Nigeria's digital landscape faced an unprecedented storm in the third quarter of 2025, with cyberattacks reaching record-breaking levels. A new security report has revealed a shocking escalation in data breaches targeting organisations across the country.
Unprecedented Surge in Digital Assaults
According to findings from essentry’s Eagle’s Eyes platform, Nigeria witnessed a dramatic spike in cyber incidents between July and September 2025. The data shows that cyberattacks jumped by a staggering 1,047 percent compared to the previous quarter. This period marked a defining moment in the scale and complexity of digital threats facing the nation.
On average, the country recorded more than 6,100 cyberattacks every week in July, a relentless pace that continued throughout the entire quarter. Sectors holding high-value data, particularly the fintech industry, found themselves squarely in the crosshairs of these sophisticated attacks.
Identity: The New Weakest Link
The report uncovered a critical shift in attacker tactics. Instead of exploiting software vulnerabilities, intruders are now predominantly using valid login credentials to breach corporate networks. These credentials are often harvested from old data leaks or belong to former employees whose access was never properly revoked.
Digital forensics experts found multiple cases where dormant service accounts, outdated identity tokens, and forgotten login rights created easy entry points. Once inside, attackers blended into normal user activity, established persistence, and prepared for large-scale data extraction without raising immediate alarms.
Gbolabo Awelewa, essentry’s Chief Business Officer, noted that the threat environment now reflects organised, identity-driven campaigns rather than random cybercrime. He explained that this shift signals a new, more challenging stage for Nigeria's cybersecurity defences.

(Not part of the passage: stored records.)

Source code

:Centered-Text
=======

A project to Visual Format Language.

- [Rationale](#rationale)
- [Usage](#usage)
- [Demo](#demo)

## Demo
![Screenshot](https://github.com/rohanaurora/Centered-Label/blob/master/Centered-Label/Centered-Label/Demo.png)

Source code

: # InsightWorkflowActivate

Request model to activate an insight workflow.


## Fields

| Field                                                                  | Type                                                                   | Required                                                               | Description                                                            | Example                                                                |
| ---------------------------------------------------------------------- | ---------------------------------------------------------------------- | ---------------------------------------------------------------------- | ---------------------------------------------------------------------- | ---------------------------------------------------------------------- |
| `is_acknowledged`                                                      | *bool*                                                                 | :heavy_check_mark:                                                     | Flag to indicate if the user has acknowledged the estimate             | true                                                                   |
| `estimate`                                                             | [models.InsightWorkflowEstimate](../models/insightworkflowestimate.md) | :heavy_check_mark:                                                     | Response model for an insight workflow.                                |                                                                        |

A Global Trend with Local Intensity
While identity-focused attacks are rising worldwide, the report indicates Nigeria experienced this change with unusual force. The nation's rapid digitisation, combined with gaps in access control and inconsistent employee off-boarding processes, created perfect conditions for attackers to exploit.

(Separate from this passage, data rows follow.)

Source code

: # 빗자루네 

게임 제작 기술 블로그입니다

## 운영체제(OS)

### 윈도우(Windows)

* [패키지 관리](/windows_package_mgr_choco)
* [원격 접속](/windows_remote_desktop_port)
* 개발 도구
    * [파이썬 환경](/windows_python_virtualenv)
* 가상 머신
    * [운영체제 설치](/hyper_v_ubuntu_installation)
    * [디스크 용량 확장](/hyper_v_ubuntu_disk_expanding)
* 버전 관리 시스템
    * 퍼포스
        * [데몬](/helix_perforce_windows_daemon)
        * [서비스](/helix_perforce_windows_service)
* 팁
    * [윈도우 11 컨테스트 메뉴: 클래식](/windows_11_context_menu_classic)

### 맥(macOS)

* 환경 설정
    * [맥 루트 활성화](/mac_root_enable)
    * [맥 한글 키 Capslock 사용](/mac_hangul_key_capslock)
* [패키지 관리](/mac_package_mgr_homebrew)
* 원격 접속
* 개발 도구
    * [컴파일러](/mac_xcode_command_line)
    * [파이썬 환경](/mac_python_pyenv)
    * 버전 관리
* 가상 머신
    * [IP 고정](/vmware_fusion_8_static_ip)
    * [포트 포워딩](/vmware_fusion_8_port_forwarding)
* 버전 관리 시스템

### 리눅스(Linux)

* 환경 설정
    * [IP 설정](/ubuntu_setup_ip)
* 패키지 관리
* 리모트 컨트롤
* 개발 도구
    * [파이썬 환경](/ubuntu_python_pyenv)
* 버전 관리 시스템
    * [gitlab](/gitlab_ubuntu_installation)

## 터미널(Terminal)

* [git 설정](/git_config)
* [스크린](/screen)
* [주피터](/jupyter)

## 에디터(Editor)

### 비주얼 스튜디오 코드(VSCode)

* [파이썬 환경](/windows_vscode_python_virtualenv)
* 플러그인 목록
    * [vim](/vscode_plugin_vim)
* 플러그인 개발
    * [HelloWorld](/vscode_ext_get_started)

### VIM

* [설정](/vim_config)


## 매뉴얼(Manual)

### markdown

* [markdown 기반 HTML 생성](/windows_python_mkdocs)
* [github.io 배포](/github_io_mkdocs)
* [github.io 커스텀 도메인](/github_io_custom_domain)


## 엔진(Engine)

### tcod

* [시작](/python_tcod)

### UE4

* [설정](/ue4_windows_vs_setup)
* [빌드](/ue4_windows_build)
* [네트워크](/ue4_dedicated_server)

This alarming trend is part of a broader pattern of financial system fraud. In a related development, Access Bank reported a massive ₦1.64 billion ($1.13 million) loss to fraud in the first half of 2025, a sharp 254% increase from the previous year.
In response to the rising fraud, the Central Bank of Nigeria (CBN) has introduced a new framework forcing banks and fintechs to handle complaints faster. The draft guideline mandates that customers report suspected fraud within 72 hours, while financial institutions have a 16-working-day window to investigate and refund victims.

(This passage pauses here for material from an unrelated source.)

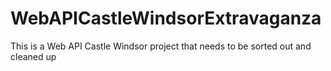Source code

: WebAPICastleWindsorExtravaganza
===============================

This is a Web API Castle Windsor project that needs to be sorted out and cleaned up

The Path Forward for Nigerian Cybersecurity
The report forecasts that identity-based intrusions will dominate Nigeria's cyber threat landscape in the coming year. It urges organisations to urgently re-examine their security frameworks, improve ongoing identity monitoring, and adopt tools that can detect suspicious credential use before major disruption occurs.
The conclusion is clear: Nigeria's cyber resilience now depends on how quickly institutions acknowledge that identity has become the new security perimeter. Strengthening oversight of identity systems is no longer optional but a critical necessity to match the scale of the evolving threat.